**REQUIREMENT:** Work through the lines below and count those holding "Свойства"; reply with the number only.

Pictures paired with source code:
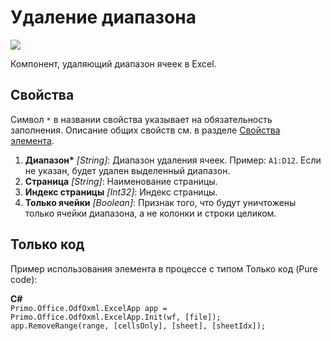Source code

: # Удаление диапазона

![](../../../resources/basic/myoffice/table/Cropped-DeleteRange.png)

Компонент, удаляющий диапазон ячеек в Excel.

## Свойства
Символ `*` в названии свойства указывает на обязательность заполнения. Описание общих свойств см. в разделе [Свойства элемента](https://docs.primo-rpa.ru/primo-rpa/primo-studio/process/elements#svoistva-elementa).

1. **Диапазон\*** *[String]*: Диапазон удаления ячеек. Пример: `A1:D12`. Если не указан, будет удален выделенный диапазон.
2. **Страница** *[String]*: Наименование страницы.
3. **Индекс страницы** *[Int32]*: Индекс страницы.
4. **Только ячейки** *[Boolean]*: Признак того, что будут уничтожены только ячейки диапазона, а не колонки и строки целиком.

## Только код
Пример использования элемента в процессе с типом Только код (Pure code):  

**C#**  
`Primo.Office.OdfOxml.ExcelApp app = Primo.Office.OdfOxml.ExcelApp.Init(wf, [file]);`  
`app.RemoveRange(range, [cellsOnly], [sheet], [sheetIdx]);`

**EXERCISE RESULT:** 2